Sometimes in our bodies, fluid leaks from the blood into the body tissues. Our body is made up of a system of tubes known as the lymphatic system whose work is to drain this fluid from the body tissues back into the blood. When this does not occur, the fluid is retained in the tissues leading to a condition known as oedema or fluid retention.
Fluid retention can either be generalized oedema where there is swelling throughout the body, or localized oedema where only specific parts of the body swell. Common symptoms include bloating, swelling and puffiness. Fluid retention can lead to serious medical conditions and one should consult a doctor and not self-treat. To be on the safe side, it is good to know what can trigger one. Here are 8 causes of fluid retention.
1. The Heart
The pumping of the heart usually regulates blood pressure within the blood vessels. If the heart starts to fail, the blood pressure is affected. This consequently leads to water retention.

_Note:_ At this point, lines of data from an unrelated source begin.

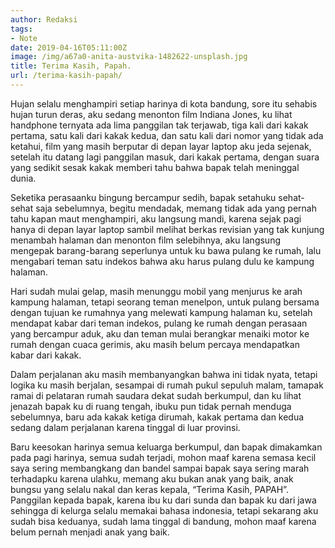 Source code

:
 ```yaml
---
author: Redaksi
tags:
- Note
date: 2019-04-16T05:11:00Z
image: /img/a67a0-anita-austvika-1482622-unsplash.jpg
title: Terima Kasih, Papah.
url: /terima-kasih-papah/
---
```


Hujan selalu menghampiri setiap harinya di kota bandung, sore itu sehabis hujan turun deras, aku sedang menonton film Indiana Jones, ku lihat handphone ternyata ada lima panggilan tak terjawab, tiga kali dari kakak pertama, satu kali dari kakak kedua, dan satu kali dari nomor yang tidak ada ketahui, film yang masih berputar di depan layar laptop aku jeda sejenak, setelah itu datang lagi panggilan masuk, dari kakak pertama, dengan suara yang sedikit sesak kakak memberi tahu bahwa bapak telah meninggal dunia. &nbsp; 

Seketika perasaanku bingung bercampur sedih, bapak setahuku sehat-sehat saja sebelumnya, begitu mendadak, memang tidak ada yang pernah tahu kapan maut menghampiri, aku langsung mandi, karena sejak pagi hanya di depan layar laptop sambil melihat berkas revisian yang tak kunjung menambah halaman dan menonton film selebihnya, aku langsung mengepak barang-barang seperlunya untuk ku bawa pulang ke rumah, lalu mengabari teman satu indekos bahwa aku harus pulang dulu ke kampung halaman. &nbsp; 

Hari sudah mulai gelap, masih menunggu mobil yang menjurus ke arah kampung halaman, tetapi seorang teman menelpon, untuk pulang bersama dengan tujuan ke rumahnya yang melewati kampung halaman ku, setelah mendapat kabar dari teman indekos, pulang ke rumah dengan perasaan yang bercampur aduk, aku dan teman mulai berangkar menaiki motor ke rumah dengan cuaca gerimis, aku masih belum percaya mendapatkan kabar dari kakak. &nbsp; 

Dalam perjalanan aku masih membanyangkan bahwa ini tidak nyata, tetapi logika ku masih berjalan, sesampai di rumah pukul sepuluh malam, tamapak ramai di pelataran rumah saudara dekat sudah berkumpul, dan ku lihat jenazah bapak ku di ruang tengah, ibuku pun tidak pernah menduga sebelumnya, baru ada kakak ketiga dirumah, kakak pertama dan kedua sedang dalam perjalanan karena tinggal di luar provinsi. &nbsp; 

Baru keesokan harinya semua keluarga berkumpul, dan bapak dimakamkan pada pagi harinya, semua sudah terjadi, mohon maaf karena semasa kecil saya sering membangkang dan bandel sampai bapak saya sering marah terhadapku karena ulahku, memang aku bukan anak yang baik, anak bungsu yang selalu nakal dan keras kepala, “Terima Kasih, PAPAH”. Panggilan kepada bapak, karena ibu ku dari sunda dan bapak ku dari jawa sehingga di kelurga selalu memakai bahasa indonesia, tetapi sekarang aku sudah bisa keduanya, sudah lama tinggal di bandung, mohon maaf karena belum pernah menjadi anak yang baik. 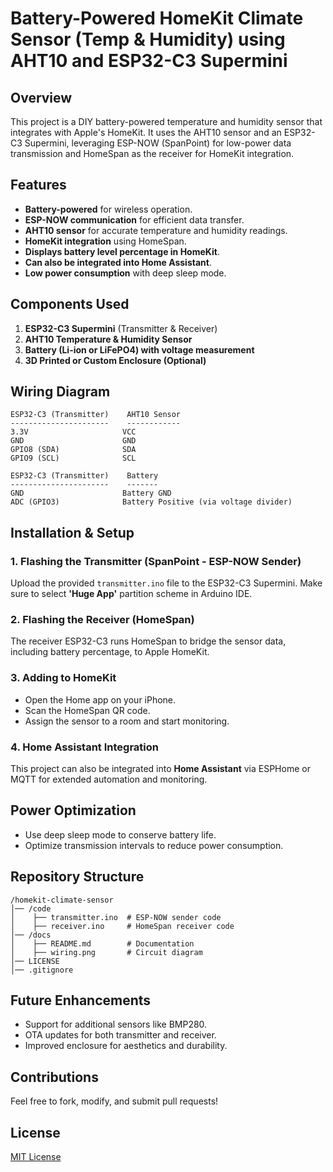 # Battery-Powered HomeKit Climate Sensor (Temp & Humidity) using AHT10 and ESP32-C3 Supermini

## Overview
This project is a DIY battery-powered temperature and humidity sensor that integrates with Apple's HomeKit. It uses the AHT10 sensor and an ESP32-C3 Supermini, leveraging ESP-NOW (SpanPoint) for low-power data transmission and HomeSpan as the receiver for HomeKit integration.

## Features
- **Battery-powered** for wireless operation.
- **ESP-NOW communication** for efficient data transfer.
- **AHT10 sensor** for accurate temperature and humidity readings.
- **HomeKit integration** using HomeSpan.
- **Displays battery level percentage in HomeKit**.
- **Can also be integrated into Home Assistant**.
- **Low power consumption** with deep sleep mode.

## Components Used
1. **ESP32-C3 Supermini** (Transmitter & Receiver)
2. **AHT10 Temperature & Humidity Sensor**
3. **Battery (Li-ion or LiFePO4) with voltage measurement**
4. **3D Printed or Custom Enclosure (Optional)**

## Wiring Diagram
```
ESP32-C3 (Transmitter)    AHT10 Sensor
----------------------    ------------
3.3V                     VCC
GND                      GND
GPIO8 (SDA)              SDA
GPIO9 (SCL)              SCL

ESP32-C3 (Transmitter)    Battery
----------------------    -------
GND                      Battery GND
ADC (GPIO3)              Battery Positive (via voltage divider)
```

## Installation & Setup
### 1. Flashing the Transmitter (SpanPoint - ESP-NOW Sender)
Upload the provided `transmitter.ino` file to the ESP32-C3 Supermini. Make sure to select **'Huge App'** partition scheme in Arduino IDE.

### 2. Flashing the Receiver (HomeSpan)
The receiver ESP32-C3 runs HomeSpan to bridge the sensor data, including battery percentage, to Apple HomeKit.

### 3. Adding to HomeKit
- Open the Home app on your iPhone.
- Scan the HomeSpan QR code.
- Assign the sensor to a room and start monitoring.

### 4. Home Assistant Integration
This project can also be integrated into **Home Assistant** via ESPHome or MQTT for extended automation and monitoring.

## Power Optimization
- Use deep sleep mode to conserve battery life.
- Optimize transmission intervals to reduce power consumption.

## Repository Structure
```
/homekit-climate-sensor
│── /code
│    ├── transmitter.ino  # ESP-NOW sender code
│    ├── receiver.ino     # HomeSpan receiver code
│── /docs
│    ├── README.md        # Documentation
│    ├── wiring.png       # Circuit diagram
│── LICENSE
│── .gitignore
```

## Future Enhancements
- Support for additional sensors like BMP280.
- OTA updates for both transmitter and receiver.
- Improved enclosure for aesthetics and durability.

## Contributions
Feel free to fork, modify, and submit pull requests!

## License
[MIT License](LICENSE)
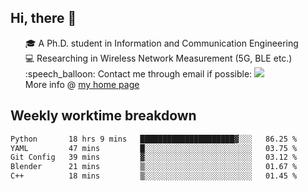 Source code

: <h2 > Hi, there 👋 </h3>

<div >
 <ul>
 🎓 A Ph.D. student in Information and Communication Engineering <br>
 💻 Researching in Wireless Network Measurement (5G, BLE etc.)<br>
 :speech_balloon: Contact me through email if possible: <a href="mailto:ethanjia@sjtu.edu.cn"><img src="https://img.shields.io/badge/-ethanjia@sjtu.edu.cn-c14438?style=plastic&logo=Gmail&logoColor=white&link=mailto:mailto:ethanjia@sjtu.edu.cn"></a> <br>
  More info @ <a href="https://haifengjia.github.io">my home page</a>
 </ul>
</div>

<h2 >
Weekly worktime breakdown
</h1>


<!--START_SECTION:waka-->

```txt
Python       18 hrs 9 mins   █████████████████████▓░░░   86.25 %
YAML         47 mins         █░░░░░░░░░░░░░░░░░░░░░░░░   03.75 %
Git Config   39 mins         ▓░░░░░░░░░░░░░░░░░░░░░░░░   03.12 %
Blender      21 mins         ▒░░░░░░░░░░░░░░░░░░░░░░░░   01.67 %
C++          18 mins         ▒░░░░░░░░░░░░░░░░░░░░░░░░   01.45 %
```

<!--END_SECTION:waka-->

In this case, the legs, feet and ankles usually swell. The fluid can also build up in the lungs leading to breathing complications.

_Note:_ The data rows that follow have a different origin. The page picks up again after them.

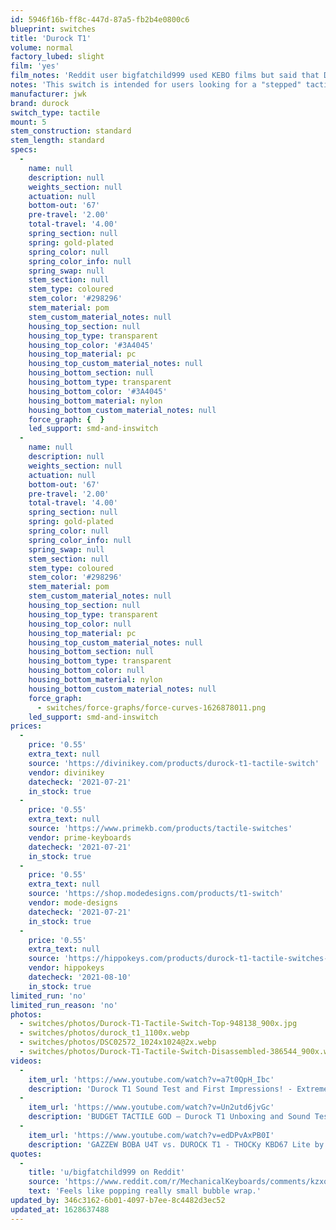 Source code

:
 ```yaml
---
id: 5946f16b-ff8c-447d-87a5-fb2b4e0800c6
blueprint: switches
title: 'Durock T1'
volume: normal
factory_lubed: slight
film: 'yes'
film_notes: 'Reddit user bigfatchild999 used KEBO films but said that Deskeys would be a better option.'
notes: 'This switch is intended for users looking for a "stepped" tactile feel, opposed to the "rounded" tactility from Holy Pandas.'
manufacturer: jwk
brand: durock
switch_type: tactile
mount: 5
stem_construction: standard
stem_length: standard
specs:
  -
    name: null
    description: null
    weights_section: null
    actuation: null
    bottom-out: '67'
    pre-travel: '2.00'
    total-travel: '4.00'
    spring_section: null
    spring: gold-plated
    spring_color: null
    spring_color_info: null
    spring_swap: null
    stem_section: null
    stem_type: coloured
    stem_color: '#298296'
    stem_material: pom
    stem_custom_material_notes: null
    housing_top_section: null
    housing_top_type: transparent
    housing_top_color: '#3A4045'
    housing_top_material: pc
    housing_top_custom_material_notes: null
    housing_bottom_section: null
    housing_bottom_type: transparent
    housing_bottom_color: '#3A4045'
    housing_bottom_material: nylon
    housing_bottom_custom_material_notes: null
    force_graph: {  }
    led_support: smd-and-inswitch
  -
    name: null
    description: null
    weights_section: null
    actuation: null
    bottom-out: '67'
    pre-travel: '2.00'
    total-travel: '4.00'
    spring_section: null
    spring: gold-plated
    spring_color: null
    spring_color_info: null
    spring_swap: null
    stem_section: null
    stem_type: coloured
    stem_color: '#298296'
    stem_material: pom
    stem_custom_material_notes: null
    housing_top_section: null
    housing_top_type: transparent
    housing_top_color: null
    housing_top_material: pc
    housing_top_custom_material_notes: null
    housing_bottom_section: null
    housing_bottom_type: transparent
    housing_bottom_color: null
    housing_bottom_material: nylon
    housing_bottom_custom_material_notes: null
    force_graph:
      - switches/force-graphs/force-curves-1626878011.png
    led_support: smd-and-inswitch
prices:
  -
    price: '0.55'
    extra_text: null
    source: 'https://divinikey.com/products/durock-t1-tactile-switch'
    vendor: divinikey
    datecheck: '2021-07-21'
    in_stock: true
  -
    price: '0.55'
    extra_text: null
    source: 'https://www.primekb.com/products/tactile-switches'
    vendor: prime-keyboards
    datecheck: '2021-07-21'
    in_stock: true
  -
    price: '0.55'
    extra_text: null
    source: 'https://shop.modedesigns.com/products/t1-switch'
    vendor: mode-designs
    datecheck: '2021-07-21'
    in_stock: true
  -
    price: '0.55'
    extra_text: null
    source: 'https://hippokeys.com/products/durock-t1-tactile-switches-10-pack'
    vendor: hippokeys
    datecheck: '2021-08-10'
    in_stock: true
limited_run: 'no'
limited_run_reason: 'no'
photos:
  - switches/photos/Durock-T1-Tactile-Switch-Top-948138_900x.jpg
  - switches/photos/durock_t1_1100x.webp
  - switches/photos/DSC02572_1024x1024@2x.webp
  - switches/photos/Durock-T1-Tactile-Switch-Disassembled-386544_900x.webp
videos:
  -
    item_url: 'https://www.youtube.com/watch?v=a7t0QpH_Ibc'
    description: 'Durock T1 Sound Test and First Impressions! - Extreme Tactility On a Budget! by XS Tech'
  -
    item_url: 'https://www.youtube.com/watch?v=Un2utd6jvGc'
    description: 'BUDGET TACTILE GOD — Durock T1 Unboxing and Sound Test by Chen Claveria'
  -
    item_url: 'https://www.youtube.com/watch?v=edDPvAxPB0I'
    description: 'GAZZEW BOBA U4T vs. DUROCK T1 - THOCKy KBD67 Lite by Tito Gaming'
quotes:
  -
    title: 'u/bigfatchild999 on Reddit'
    source: 'https://www.reddit.com/r/MechanicalKeyboards/comments/kzxo05/durock_t1_review/'
    text: 'Feels like popping really small bubble wrap.'
updated_by: 346c3162-6b01-4097-b7ee-8c4482d3ec52
updated_at: 1628637488
---
```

During pregnancy, the uterus exerts weight on major veins that are found in the pelvis. This causes fluid to buildup in the body. It is not a serious problem and in most cases it eases after childbirth.
Fluid that is rich in nutrients and oxygen, referred to as interstitial fluid, usually nourishes the body cells before being transported back into the capillaries. If there is something wrong with the pressure in the capillaries, excess liquid is released into the spaces in between the cells. Too much fluid being released into the cells leads to swelling and water retention.
4. The Kidney
The kidney plays a vital role in eliminating waste products from our body. When there is irregular blood flow to the kidney, its working is affected and waste products including fluids are not eliminated. This leads to fluid retention.
5. Physical Inactivity
Lack of physical activity reduces blood circulation and blood can begin to accumulate in the legs. This causes a high pressure in the capillaries leads to fluid leaving the capillaries at a high rate. The pressure also makes it difficult for the fluid to move back into the capillaries. This then leads to fluid retention. This can happen especially in long-haul flights. Making minor movements where possible can help reduce the fluid retention.

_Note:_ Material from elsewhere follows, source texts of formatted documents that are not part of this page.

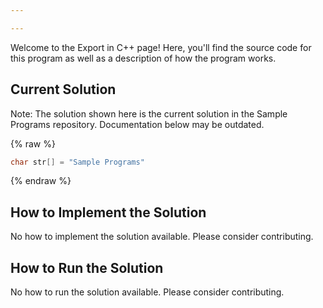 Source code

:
 ```yaml
---

---
```


Welcome to the Export in C++ page! Here, you'll find the source code for this program as well as a description of how the program works.

## Current Solution

Note: The solution shown here is the current solution in the Sample Programs repository. Documentation below may be outdated.

{% raw %}

```C++
char str[] = "Sample Programs"

```

{% endraw %}

## How to Implement the Solution

No how to implement the solution available. Please consider contributing.

## How to Run the Solution

No how to run the solution available. Please consider contributing. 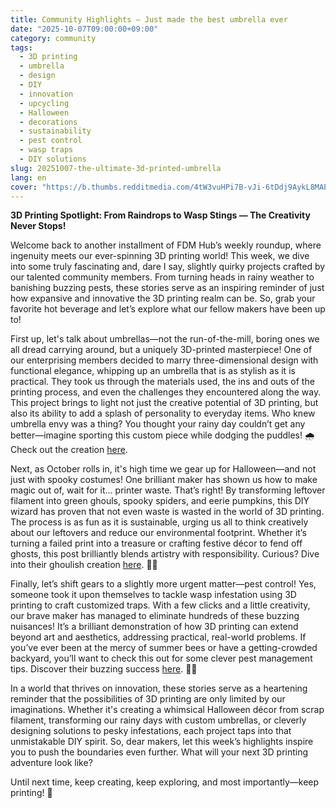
 ```yaml
---
title: Community Highlights – Just made the best umbrella ever
date: "2025-10-07T09:00:00+09:00"
category: community
tags:
  - 3D printing
  - umbrella
  - design
  - DIY
  - innovation
  - upcycling
  - Halloween
  - decorations
  - sustainability
  - pest control
  - wasp traps
  - DIY solutions
slug: 20251007-the-ultimate-3d-printed-umbrella
lang: en
cover: "https://b.thumbs.redditmedia.com/4tW3vuHPi7B-vJi-6tDdj9AykL8MAP3eJZi-BBRNNbg.jpg"
---
```


**3D Printing Spotlight: From Raindrops to Wasp Stings — The Creativity Never Stops!**

Welcome back to another installment of FDM Hub’s weekly roundup, where ingenuity meets our ever-spinning 3D printing world! This week, we dive into some truly fascinating and, dare I say, slightly quirky projects crafted by our talented community members. From turning heads in rainy weather to banishing buzzing pests, these stories serve as an inspiring reminder of just how expansive and innovative the 3D printing realm can be. So, grab your favorite hot beverage and let’s explore what our fellow makers have been up to!

First up, let's talk about umbrellas—not the run-of-the-mill, boring ones we all dread carrying around, but a uniquely 3D-printed masterpiece! One of our enterprising members decided to marry three-dimensional design with functional elegance, whipping up an umbrella that is as stylish as it is practical. They took us through the materials used, the ins and outs of the printing process, and even the challenges they encountered along the way. This project brings to light not just the creative potential of 3D printing, but also its ability to add a splash of personality to everyday items. Who knew umbrella envy was a thing? You thought your rainy day couldn’t get any better—imagine sporting this custom piece while dodging the puddles! 🌧️ Check out the creation [here](https://www.reddit.com/r/3Dprinting/comments/1o0jnuf/just_made_the_best_umbrella_ever/).

Next, as October rolls in, it's high time we gear up for Halloween—and not just with spooky costumes! One brilliant maker has shown us how to make magic out of, wait for it… printer waste. That’s right! By transforming leftover filament into green ghouls, spooky spiders, and eerie pumpkins, this DIY wizard has proven that not even waste is wasted in the world of 3D printing. The process is as fun as it is sustainable, urging us all to think creatively about our leftovers and reduce our environmental footprint. Whether it’s turning a failed print into a treasure or crafting festive décor to fend off ghosts, this post brilliantly blends artistry with responsibility. Curious? Dive into their ghoulish creation [here](https://www.reddit.com/r/3Dprinting/comments/1o0whq6/i_turned_my_printer_waste_into_halloween/). 🎃👻

Finally, let’s shift gears to a slightly more urgent matter—pest control! Yes, someone took it upon themselves to tackle wasp infestation using 3D printing to craft customized traps. With a few clicks and a little creativity, our brave maker has managed to eliminate hundreds of these buzzing nuisances! It’s a brilliant demonstration of how 3D printing can extend beyond art and aesthetics, addressing practical, real-world problems. If you’ve ever been at the mercy of summer bees or have a getting-crowded backyard, you’ll want to check this out for some clever pest management tips. Discover their buzzing success [here](https://www.reddit.com/r/3Dprinting/comments/1o195z6/i_eliminated_hundreds_of_wasps_with_my_3d_printer/). 🐝✨

In a world that thrives on innovation, these stories serve as a heartening reminder that the possibilities of 3D printing are only limited by our imaginations. Whether it's creating a whimsical Halloween décor from scrap filament, transforming our rainy days with custom umbrellas, or cleverly designing solutions to pesky infestations, each project taps into that unmistakable DIY spirit. So, dear makers, let this week’s highlights inspire you to push the boundaries even further. What will your next 3D printing adventure look like?

Until next time, keep creating, keep exploring, and most importantly—keep printing! 🚀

Certain levels of proteins are necessary in our bodies in order to have water balance. Protein deficiency can make this impossible leading to fluid retention.
Certain drugs cause water retention such as those that contain estrogen, for example birth control pills. Beta-blockers that treat abnormal heart rhythms can also have this effect.
8. The Lymphatic System
The lymphatic system is responsible for draining a fluid known as lymph from tissues back into the bloodstream. If there is too much fluid released, the system can be unable to drain the lymph back into the bloodstream fast enough leading to fluid buildup. If the lymphatic system is congested, fluid retention will also occur. This usually causes swelling in the abdomen, legs, ankles and feet.
You can avoid suffering from fluid retention but making sure you exercise regularly, avoiding sitting for too long and through weight loss among other things. A healthy lifestyle is the best way to avoid it all together.